▸ **EXERCISE INSTRUCTIONS**
Of the lines below, report only those that contain "together".

▸ **Records excerpted from a collection**

==================================================

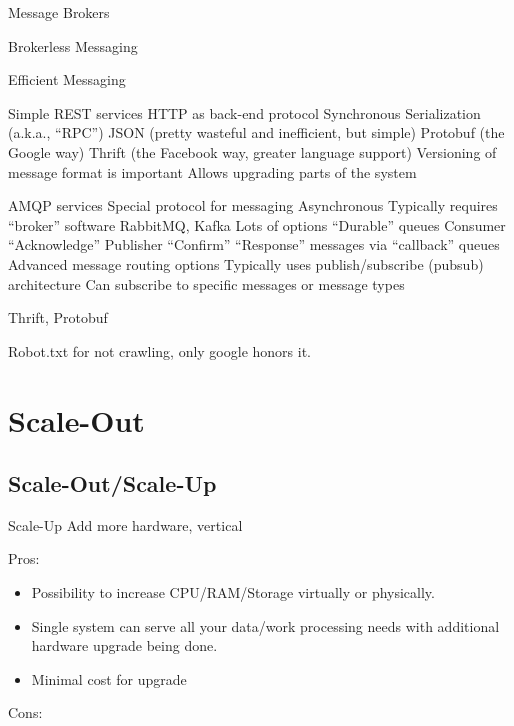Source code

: \documentclass[fancy,11pt,titlestyle=display]{style/elegantbook}
\begin{document}
\begin{introduction}[Topics]
\item Message Brokers
\item Brokerless Messaging
\item Efficient Messaging
\end{introduction}

Simple REST services
HTTP as back-end protocol
Synchronous
Serialization (a.k.a., ``RPC'')
JSON (pretty wasteful and inefficient, but simple)
Protobuf (the Google way)
Thrift (the Facebook way, greater language support)
Versioning of message format is important
Allows upgrading parts of the system

AMQP services
Special protocol for messaging
Asynchronous
Typically requires ``broker'' software
RabbitMQ, Kafka
Lots of options
``Durable'' queues
Consumer ``Acknowledge''
Publisher ``Confirm''
``Response'' messages via ``callback'' queues
Advanced message routing options
Typically uses publish/subscribe (pubsub) architecture
Can subscribe to specific messages or message types

\begin{note}
Thrift, Protobuf
\end{note}
\begin{note}
	Robot.txt for not crawling, only google honors it.
\end{note}



 
\chapter{Scale-Out}


\section{Scale-Out/Scale-Up}


\begin{definition}{Scale-Up}{}
Add more hardware, vertical
\end{definition}
Pros:



\begin{itemize}
\item Possibility to increase CPU/RAM/Storage virtually or physically.

\item Single system can serve all your data/work processing needs with additional hardware upgrade being done.
\item Minimal cost for upgrade

\end{itemize}
    Cons:
\end{document}
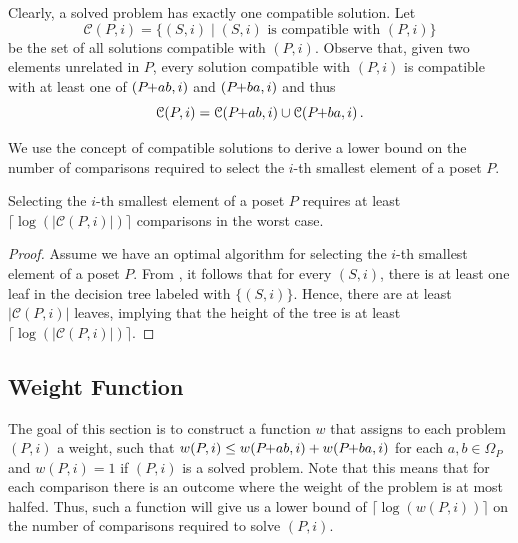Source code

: \documentclass[a4paper,UKenglish,cleveref, autoref, thm-restate]{lipics-v2021}
\newcommand{\pchild}[3]{{#1}\kern-1pt{+}{#2}{#3}}
\begin{document}
Clearly, a solved problem has exactly one compatible solution.
Let
\begin{equation*}
  \mathcal{C}(P, i) = \{(S, i) \mid (S, i) \text{ is compatible with } (P, i)\}
\end{equation*}
be the set of all solutions compatible with $(P, i)$.
Observe that, given two elements unrelated in $P$, every solution compatible with $(P, i)$ is compatible with at least one of $(\pchild{P}{a}{b}, i)$ and $(\pchild{P}{b}{a}, i)$ and thus
\begin{equation}\label{lemma:compatible_union}
  \mathcal{C}(P, i) = \mathcal{C}(\pchild{P}{a}{b}, i) \cup \mathcal{C}(\pchild{P}{b}{a}, i)\,\text{.}
\end{equation}

We use the concept of compatible solutions to derive a lower bound on the number of comparisons required to select the $i$-th smallest element of a poset $P$.

\begin{theorem}\label{theorem:compatible_log}
  Selecting the $i$-th smallest element of a poset $P$ requires at least $\lceil\log(|\mathcal{C}(P, i)|)\rceil$ comparisons in the worst case.
\end{theorem}

\begin{proof}
  Assume we have an optimal algorithm for selecting the $i$-th smallest element of a poset $P$.
  From , it follows that for every $(S, i)$, there is at least one leaf in the decision tree labeled with $\{(S, i)\}$.
  Hence, there are at least $|\mathcal{C}(P, i)|$ leaves, implying that the height of the tree is at least $\lceil\log(|\mathcal{C}(P, i)|)\rceil$.
\end{proof}


\subsection{Weight Function}

The goal of this section is to construct a function $w$ that assigns to each problem $(P, i)$ a weight, such that $w(P,i) \le w(\pchild{P}{a}{b}, i) + w(\pchild{P}{b}{a},i)$ for each $a,b \in \Omega_P$ and $w(P,i) = 1$ if $(P, i)$ is a solved problem.
Note that this means that for each comparison there is an outcome where the weight of the problem is at most halfed.
Thus, such a function will give us a lower bound of $\lceil\log(w(P, i))\rceil$ on the number of comparisons required to solve $(P, i)$.
\end{document}
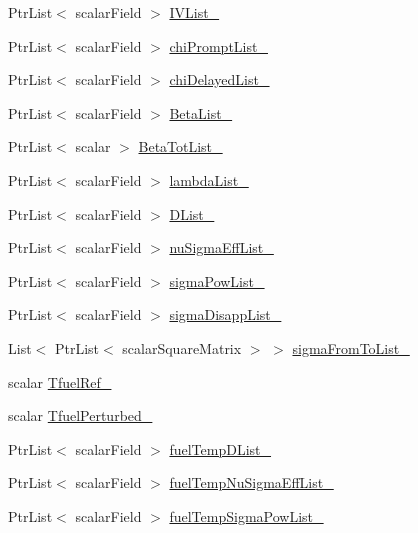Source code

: \begin{DoxyCompactItemize}
\item 
Ptr\+List$<$ scalar\+Field $>$ \hyperlink{classFoam_1_1XSLowMem_a19d53fda58dda9527cd576aeb4bb5d80}{I\+V\+List\+\_\+}
\item 
Ptr\+List$<$ scalar\+Field $>$ \hyperlink{classFoam_1_1XSLowMem_adea7ad629cca35c92aa378f83e83c538}{chi\+Prompt\+List\+\_\+}
\item 
Ptr\+List$<$ scalar\+Field $>$ \hyperlink{classFoam_1_1XSLowMem_a00d7a6e60e7706bef715997006d0ec98}{chi\+Delayed\+List\+\_\+}
\item 
Ptr\+List$<$ scalar\+Field $>$ \hyperlink{classFoam_1_1XSLowMem_ac61f3369da634aa67bc96d748b18926f}{Beta\+List\+\_\+}
\item 
Ptr\+List$<$ scalar $>$ \hyperlink{classFoam_1_1XSLowMem_a7f082da7ac7d2c42560f7c37b1aa00ea}{Beta\+Tot\+List\+\_\+}
\item 
Ptr\+List$<$ scalar\+Field $>$ \hyperlink{classFoam_1_1XSLowMem_a37af06cda2ab5af98b94777e4798a67d}{lambda\+List\+\_\+}
\item 
Ptr\+List$<$ scalar\+Field $>$ \hyperlink{classFoam_1_1XSLowMem_a75affe491d72f7c8f8bfee9646944e7c}{D\+List\+\_\+}
\item 
Ptr\+List$<$ scalar\+Field $>$ \hyperlink{classFoam_1_1XSLowMem_a5ef650c5f31d9ce711fa23fd0e41aa25}{nu\+Sigma\+Eff\+List\+\_\+}
\item 
Ptr\+List$<$ scalar\+Field $>$ \hyperlink{classFoam_1_1XSLowMem_aca36c81fd45ba2181ad6fd4909e23c22}{sigma\+Pow\+List\+\_\+}
\item 
Ptr\+List$<$ scalar\+Field $>$ \hyperlink{classFoam_1_1XSLowMem_a274ed8e7933c604c11f62cf24f2e2235}{sigma\+Disapp\+List\+\_\+}
\item 
List$<$ Ptr\+List$<$ scalar\+Square\+Matrix $>$ $>$ \hyperlink{classFoam_1_1XSLowMem_abee7c68a33baa5d80b71d09034eb2b8e}{sigma\+From\+To\+List\+\_\+}
\item 
scalar \hyperlink{classFoam_1_1XSLowMem_afb9aa7be3330545222d1b55f9c11a305}{Tfuel\+Ref\+\_\+}
\item 
scalar \hyperlink{classFoam_1_1XSLowMem_a0dc5e6d6ef7dce5ab4285edb38ce1950}{Tfuel\+Perturbed\+\_\+}
\item 
Ptr\+List$<$ scalar\+Field $>$ \hyperlink{classFoam_1_1XSLowMem_a89df9893e9de8311c3d836074cebe392}{fuel\+Temp\+D\+List\+\_\+}
\item 
Ptr\+List$<$ scalar\+Field $>$ \hyperlink{classFoam_1_1XSLowMem_a2930058a326b118fe694a0794ae99c29}{fuel\+Temp\+Nu\+Sigma\+Eff\+List\+\_\+}
\item 
Ptr\+List$<$ scalar\+Field $>$ \hyperlink{classFoam_1_1XSLowMem_a714482ef732352d0a87e42fbca21cdbc}{fuel\+Temp\+Sigma\+Pow\+List\+\_\+}

\end{DoxyCompactItemize}
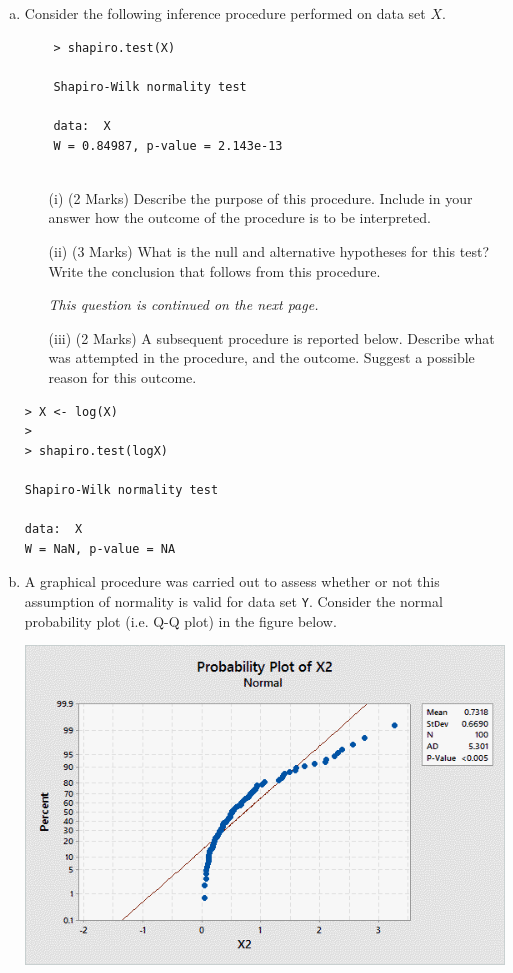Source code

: \documentclass[a4paper,12pt]{article}
\begin{document}
\begin{enumerate}
\begin{enumerate}[(a)]
\item 
Consider the following inference procedure performed on data set $X$.
\begin{framed}
	\begin{verbatim}
	> shapiro.test(X)
	
	Shapiro-Wilk normality test
	
	data:  X
	W = 0.84987, p-value = 2.143e-13
	
	\end{verbatim}
\end{framed}


\begin{itemize}
	\item[(i)] (2 Marks) Describe the purpose of this procedure. Include in your answer how the outcome of the procedure is to be interpreted.
	\item[(ii)] (3 Marks) What is the null and alternative hypotheses for this test? Write the conclusion that follows from this procedure.
\medskip


\noindent \textit{This question is continued on the next page.}
	
\newpage	
\item[(iii)] (2 Marks) A subsequent procedure is reported below. Describe what was attempted in the procedure, and the outcome. Suggest a possible reason for this outcome.
\end{itemize}

\begin{framed}
\begin{verbatim}
> X <- log(X)
>
> shapiro.test(logX)
	
Shapiro-Wilk normality test
	
data:  X
W = NaN, p-value = NA
\end{verbatim}
\end{framed}




\item A graphical procedure was carried out to assess whether or not this assumption of normality is valid for data set \texttt{Y}. Consider the normal probability plot (i.e. Q-Q plot) in the figure below.

\begin{center}
	\includegraphics[scale=0.80]{Q5examQQplot3.png}
\end{center}


\end{enumerate}
\end{enumerate}
\end{document}
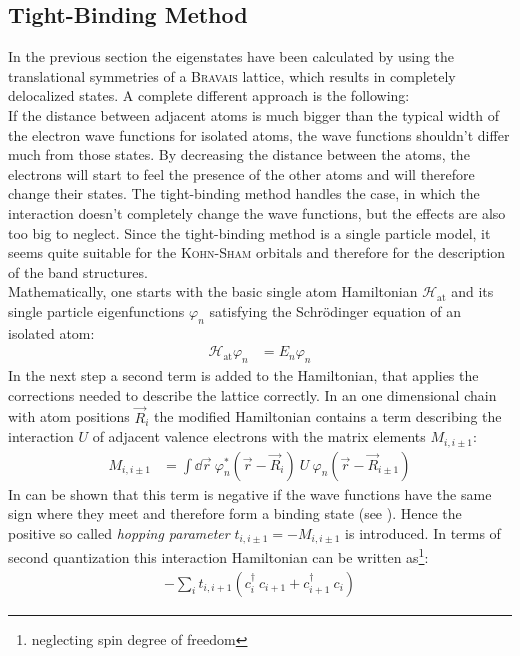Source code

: \subsection{Tight-Binding Method}
In the previous section the eigenstates have been calculated by using the translational symmetries of a \textsc{Bravais} lattice, which results in completely delocalized states. A complete different approach is the following:\\
If the distance between adjacent atoms is much bigger than the typical width of the electron wave functions for isolated atoms, the wave functions shouldn't differ much from those states. By decreasing the distance between the atoms, the electrons will start to feel the presence of the other atoms and will therefore change their states. The tight-binding method handles the case, in which the interaction doesn't completely change the wave functions, but the effects are also too big to neglect. Since the tight-binding method is a single particle model, it seems quite suitable for the \textsc{Kohn-Sham} orbitals and therefore for the description of the band structures.\\
Mathematically, one starts with the basic single atom Hamiltonian $\mathcal{H}_{\text{at}}$ and its single particle eigenfunctions $\varphi_n$ satisfying the Schrödinger equation of an isolated atom:
\begin{align}
	\mathcal{H}_{\text{at}} \varphi_n &= E_n \varphi_n
\end{align}
In the next step a second term is added to the Hamiltonian, that applies the corrections needed to describe the lattice correctly. In an one dimensional chain with atom positions $\vec{R}_i$ the modified Hamiltonian contains a term describing the interaction $U$ of adjacent valence electrons with the matrix elements $M_{i, i\pm1}$:
\begin{align}
	M_{i, i\pm1} &= \int\dd\vec{r}\ \varphi_n^*\left(\vec{r} - \vec{R}_i\right)\ U\ \varphi_n\left(\vec{r}-\vec{R}_{i\pm1}\right) 
\end{align}
In can be shown that this term is negative if the wave functions have the same sign where they meet and therefore form a binding state (see \cite{rohrer}). Hence the positive so called \emph{hopping parameter} $t_{i, i\pm 1} = - M_{i, i\pm 1}$ is introduced. In terms of second quantization this interaction Hamiltonian can be written as\footnote{neglecting spin degree of freedom}:
\begin{align}
	- \sum_i t_{i, i+1} \left(c_i^\dagger\  c_{i+1} + c_{i+1}^\dagger\  c_i\right)
\end{align}
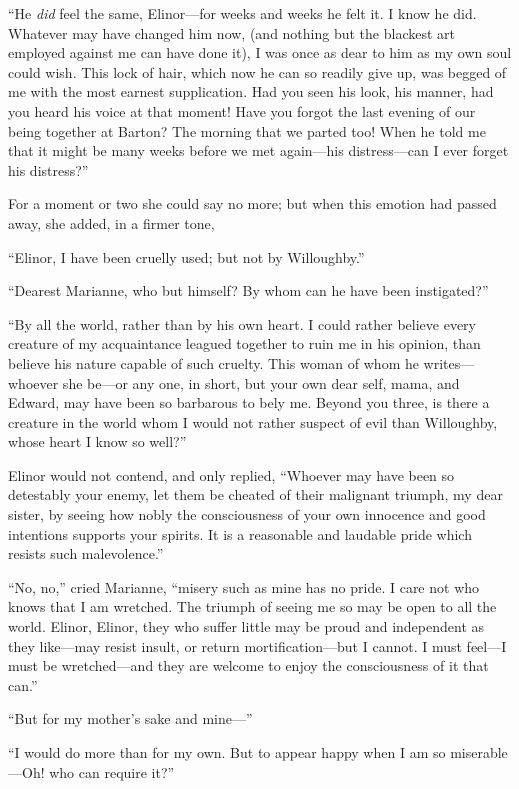 \documentclass{article}
\begin{document}
``He \emph{did} feel the same, Elinor---for weeks and weeks he
felt it.  I know he did.  Whatever may have changed him now, (and
nothing but the blackest art employed against me can have done
it), I was once as dear to him as my own soul could wish.
This lock of hair, which now he can so readily give up,
was begged of me with the most earnest supplication.
Had you seen his look, his manner, had you heard his voice
at that moment!  Have you forgot the last evening of our
being together at Barton?  The morning that we parted
too!  When he told me that it might be many weeks before
we met again---his distress---can I ever forget his distress?''

For a moment or two she could say no more;
but when this emotion had passed away, she added,
in a firmer tone,

``Elinor, I have been cruelly used; but not by Willoughby.''

``Dearest Marianne, who but himself?  By whom can he
have been instigated?''

``By all the world, rather than by his own heart.
I could rather believe every creature of my acquaintance
leagued together to ruin me in his opinion, than believe
his nature capable of such cruelty.  This woman of whom he
writes---whoever she be---or any one, in short, but your own
dear self, mama, and Edward, may have been so barbarous
to bely me.  Beyond you three, is there a creature
in the world whom I would not rather suspect of evil
than Willoughby, whose heart I know so well?''

Elinor would not contend, and only replied,
``Whoever may have been so detestably your enemy, let them
be cheated of their malignant triumph, my dear sister,
by seeing how nobly the consciousness of your own
innocence and good intentions supports your spirits.
It is a reasonable and laudable pride which resists
such malevolence.''

``No, no,'' cried Marianne, ``misery such as mine has
no pride.  I care not who knows that I am wretched.
The triumph of seeing me so may be open to all the world.
Elinor, Elinor, they who suffer little may be proud and
independent as they like---may resist insult, or return
mortification---but I cannot.  I must feel---I must be
wretched---and they are welcome to enjoy the consciousness
of it that can.''

``But for my mother's sake and mine---''

``I would do more than for my own.  But to appear
happy when I am so miserable---Oh! who can require it?''
\end{document}
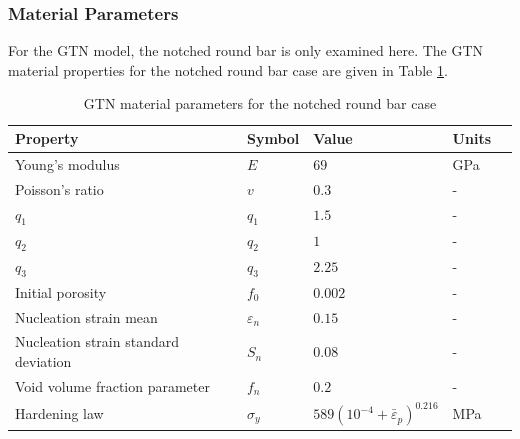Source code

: \documentclass[sn-mathphys,Numbered]{sn-jnl}%
\begin{document}
\subsubsection{Material Parameters}
For the GTN model, the notched round bar is only examined here.
The GTN material properties for the notched round bar case are given in Table \ref{table:NRB_material_properties_GTN}.
\begin{table}[htb]
	\centering
		\begin{tabular}{lllll} \hline
		    Property & Symbol & Value & Units  \\ \hline 
		    Young's modulus & $E$ & $69$ & GPa \\
		    Poisson's ratio & $v$ & $0.3$   & - \\
		    $q_1$ & $q_1$ & $1.5$  & -\\
		    $q_2$ & $q_2$ & $1$  & -\\
		    $q_3$ & $q_3$ & $2.25$  & -\\
		    Initial porosity & $f_0$ & $0.002$  &  -\\
		    Nucleation strain mean & $\varepsilon_n$ & $0.15$  &  -\\
		    Nucleation strain standard deviation & $S_n$ & $0.08$  &  -\\
		    Void volume fraction parameter & $f_n$ & $0.2$  & -\\
		    Hardening law & $\sigma_y$ & $589({10^{-4}+\bar{\varepsilon}}_p)^{0.216}$ & MPa  \\
		\hline
		\end{tabular}
	\caption{GTN material parameters for the notched round bar case}
	\label{table:NRB_material_properties_GTN}
\end{table}


\end{document}
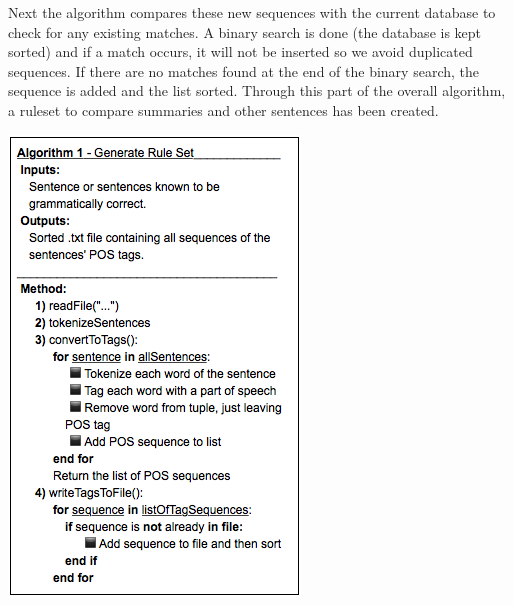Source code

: \documentclass[11pt,a4paper]{article}
\newenvironment{Figure}
  {\par\medskip\noindent\minipage{\linewidth}}
  {\endminipage\par\medskip}
\begin{document}
\begin{multicols}{2}
Next the algorithm compares these new sequences with the current database to check for any existing matches. A binary search is done (the database is kept sorted) and if a match occurs, it will not be inserted so we avoid duplicated sequences. If there are no matches found at the end of the binary search, the sequence is added and the list sorted. Through this part of the overall algorithm, a ruleset to compare summaries and other sentences has been created.

\begin{Figure}  
   \centering
   \includegraphics[width=\linewidth]{GenerateAlgorithm}
\end{Figure}   


\end{multicols}
\end{document}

==================================================

▸ **SOLUTION FOR THIS PROBLEM**
being together at Barton?  The morning that we parted
leagued together to ruin me in his opinion, than believe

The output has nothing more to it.